A: We had the scene where the villains of the piece, the people run by Big Brother, anyone they thought was a rebel, they’d find his achilles heel and use it. And Winston Smith, the greatest hero in all fiction, they found out that his fear was rats, and they confronted him with them to make him do what they wanted. So two rats had to be got hold of by the BBC Props department. I don’t know if they still exist today, but two rat catchers were contacted, and one of them went to the sewers to obtain two, and they were plonked onto the set in a cage, looking very pathetic and shivering, with lovely arc lamps warming them, and people kept coming by and dropping cheese in, and they were loving it, they were thinking ‘This is the life’. Their part was to leap at my throat, snarling with teeth like Dracula, and by the time we came to do this scene they were fast asleep, having a marvellous time.

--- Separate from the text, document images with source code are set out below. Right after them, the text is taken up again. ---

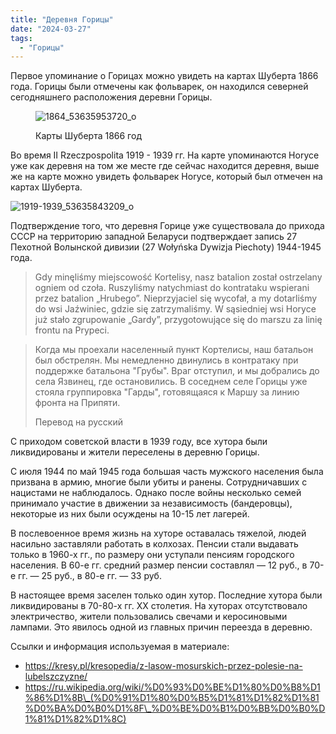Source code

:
 ```yaml
---
title: "Деревня Горицы"
date: "2024-03-27"
tags: 
  - "Горицы"
---
```


Первое упоминание о Горицах можно увидеть на картах Шуберта 1866 года. Горицы были отмечены как фольварек, он находился северней сегодняшнего расположения деревни Горицы.

<figure>

![1864_53635953720_o](https://github.com/escfrpls/drochiczynpoleski/blob/ba0aebbc04cefea18917f2b76a6b19f1cc7db6cd/assets/1726-1_.jpg)

<figcaption>

Карты Шуберта 1866 год

</figcaption>

</figure>

Во время II Rzeczpospolita 1919 - 1939 гг. На карте упоминаются Horyce уже как деревня на том же месте где сейчас находится деревня, выше же на карте можно увидеть фольварек Horyce, который был отмечен на картах Шуберта.

![1919-1939_53635843209_o](https://github.com/escfrpls/drochiczynpoleski/assets/125834172/ab4a397b-fdac-4a3f-875c-5295109fb65b)

Подтверждение того, что деревня Горице уже существовала до прихода СССР на территорию западной Беларуси подтверждает запись 27 Пехотной Волынской дивизии (27 Wołyńska Dywizja Piechoty) 1944-1945 года.

> Gdy minęliśmy miejscowość Kortelisy, nasz batalion został ostrzelany ogniem od czoła. Ruszyliśmy natychmiast do kontrataku wspierani przez batalion „Hrubego”. Nieprzyjaciel się wycofał, a my dotarliśmy do wsi Jaźwiniec, gdzie się zatrzymaliśmy. W sąsiedniej wsi Horyce już stało zgrupowanie „Gardy”, przygotowujące się do marszu za linię frontu na Prypeci.

> Когда мы проехали населенный пункт Кортелисы, наш батальон был обстрелян. Мы немедленно двинулись в контратаку при поддержке батальона "Грубы". Враг отступил, и мы добрались до села Язвинец, где остановились. В соседнем селе Горицы уже стояла группировка "Гарды", готовящаяся к Маршу за линию фронта на Припяти.
> 
> Перевод на русский

С приходом советской власти в 1939 году, все хутора были ликвидированы и жители переселены в деревню Горицы.

С июля 1944 по май 1945 года большая часть мужского населения была призвана в армию, многие были убиты и ранены. Сотрудничавших с нацистами не наблюдалось. Однако после войны несколько семей принимало участие в движении за независимость (бандеровцы), некоторые из них были осуждены на 10-15 лет лагерей.

В послевоенное время жизнь на хуторе оставалась тяжелой, людей насильно заставляли работать в колхозах. Пенсии стали выдавать только в 1960-х гг., по размеру они уступали пенсиям городского населения. В 60-е гг. средний размер пенсии составлял — 12 руб., в 70-е гг. — 25 руб., в 80-е гг. — 33 руб.

В настоящее время заселен только один хутор. Последние хутора были ликвидированы в 70-80-х гг. XX столетия. На хуторах отсутствовало электричество, жители пользовались свечами и керосиновыми лампами. Это явилось одной из главных причин переезда в деревню.

Ссылки и информация используемая в материале:

- https://kresy.pl/kresopedia/z-lasow-mosurskich-przez-polesie-na-lubelszczyzne/
- https://ru.wikipedia.org/wiki/%D0%93%D0%BE%D1%80%D0%B8%D1%86%D1%8B\_(%D0%91%D1%80%D0%B5%D1%81%D1%82%D1%81%D0%BA%D0%B0%D1%8F\_%D0%BE%D0%B1%D0%BB%D0%B0%D1%81%D1%82%D1%8C)
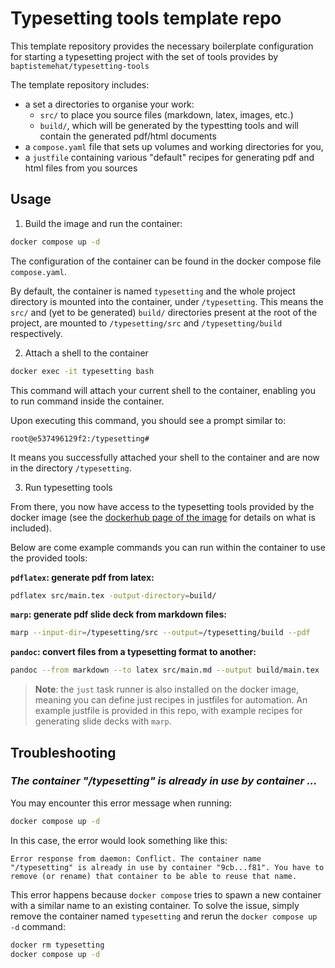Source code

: # Typesetting tools template repo

This template repository provides the necessary boilerplate configuration for starting a typesetting project with the set of tools provides by `baptistemehat/typesetting-tools`

The template repository includes:
* a set a directories to organise your work:
    * `src/` to place you source files (markdown, latex, images, etc.)
    * `build/`, which will be generated by the typestting tools and will contain the generated pdf/html documents
* a `compose.yaml` file that sets up volumes and working directories for you,
* a `justfile` containing various "default" recipes for generating pdf and html files from you sources


## Usage

1. Build the image and run the container:
```sh
docker compose up -d
```
The configuration of the container can be found in the docker compose file `compose.yaml`.

By default, the container is named `typesetting` and the whole project directory is mounted into the container, under `/typesetting`.
This means the `src/` and (yet to be generated) `build/` directories present at the root of the project, are mounted to `/typesetting/src` and `/typesetting/build` respectively.

2. Attach a shell to the container
```sh
docker exec -it typesetting bash
```
This command will attach your current shell to the container, enabling you to run command inside the container.

Upon executing this command, you should see a prompt similar to:
```
root@e537496129f2:/typesetting#
```
It means you successfully attached your shell to the container and are now in the directory `/typesetting`.

3. Run typesetting tools

From there, you now have access to the typesetting tools provided by the docker image (see the [dockerhub page of the image](https://hub.docker.com/repository/docker/baptistemehat/typesetting-tools/) for details on what is included).

Below are come example commands you can run within the container to use the provided tools:

**`pdflatex`: generate pdf from latex:**
```sh
pdflatex src/main.tex -output-directory=build/
```

**`marp`: generate pdf slide deck from markdown files:**
```sh
marp --input-dir=/typesetting/src --output=/typesetting/build --pdf 
```

**`pandoc`: convert files from a typesetting format to another:**
```sh
pandoc --from markdown --to latex src/main.md --output build/main.tex
```

> **Note**: the `just` task runner is also installed on the docker image, meaning you can define just recipes in justfiles for automation.
An example justfile is provided in this repo, with example recipes for generating slide decks with `marp`.

## Troubleshooting
### *The container "/typesetting" is already in use by container ...*
You may encounter this error message when running:
```sh
docker compose up -d
```
In this case, the error would look something like this:
```
Error response from daemon: Conflict. The container name "/typesetting" is already in use by container "9cb...f81". You have to remove (or rename) that container to be able to reuse that name.
```

This error happens because `docker compose` tries to spawn a new container with a similar name to an existing container. To solve the issue, simply remove the container named `typesetting` and rerun the `docker compose up -d` command:


```sh
docker rm typesetting
docker compose up -d
```

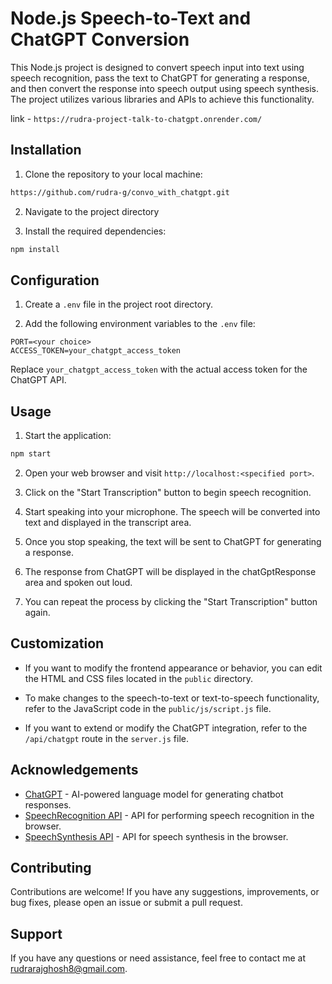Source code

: # Node.js Speech-to-Text and ChatGPT Conversion

This Node.js project is designed to convert speech input into text using speech recognition, pass the text to ChatGPT for generating a response, and then convert the response into speech output using speech synthesis. The project utilizes various libraries and APIs to achieve this functionality.

link - `https://rudra-project-talk-to-chatgpt.onrender.com/`

## Installation

1. Clone the repository to your local machine:

```bash
https://github.com/rudra-g/convo_with_chatgpt.git
```

2. Navigate to the project directory

3. Install the required dependencies:

```bash
npm install
```

## Configuration

1. Create a `.env` file in the project root directory.

2. Add the following environment variables to the `.env` file:

```
PORT=<your choice>
ACCESS_TOKEN=your_chatgpt_access_token
```

Replace `your_chatgpt_access_token` with the actual access token for the ChatGPT API.

## Usage

1. Start the application:

```bash
npm start
```

2. Open your web browser and visit `http://localhost:<specified port>`.

3. Click on the "Start Transcription" button to begin speech recognition.

4. Start speaking into your microphone. The speech will be converted into text and displayed in the transcript area.

5. Once you stop speaking, the text will be sent to ChatGPT for generating a response.

6. The response from ChatGPT will be displayed in the chatGptResponse area and spoken out loud.

7. You can repeat the process by clicking the "Start Transcription" button again.

## Customization

- If you want to modify the frontend appearance or behavior, you can edit the HTML and CSS files located in the `public` directory.

- To make changes to the speech-to-text or text-to-speech functionality, refer to the JavaScript code in the `public/js/script.js` file.

- If you want to extend or modify the ChatGPT integration, refer to the `/api/chatgpt` route in the `server.js` file.


## Acknowledgements

- [ChatGPT](https://www.chatgpt.com) - AI-powered language model for generating chatbot responses.
- [SpeechRecognition API](https://developer.mozilla.org/en-US/docs/Web/API/SpeechRecognition) - API for performing speech recognition in the browser.
- [SpeechSynthesis API](https://developer.mozilla.org/en-US/docs/Web/API/SpeechSynthesis) - API for speech synthesis in the browser.

## Contributing

Contributions are welcome! If you have any suggestions, improvements, or bug fixes, please open an issue or submit a pull request.

## Support

If you have any questions or need assistance, feel free to contact me at rudrarajghosh8@gmail.com.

Fortunately, this was just a rehearsal, so the call was put out to the sewer man, but he wasn’t available, so they had to nip down to the nearest pet shop and get a couple of fawn-coloured tame ones, which had to be painted grey by the make-up department. And a great notice was put up, ‘These animals are not to be fed under any circumstances’, so as they day went on they were getting hungrier and hungrier and angrier and angrier. Now this was coming up to transmission night, the Sunday night, and we kicked off at about half past seven, and by this time they were ravenous, they were howling, these rats, tame rats, howling for their grub, to such an extent that they had to be removed to another studio. I was given a monitor, and a bit of cheese was dangled, they leapt up, I was given a cue and I had to scream.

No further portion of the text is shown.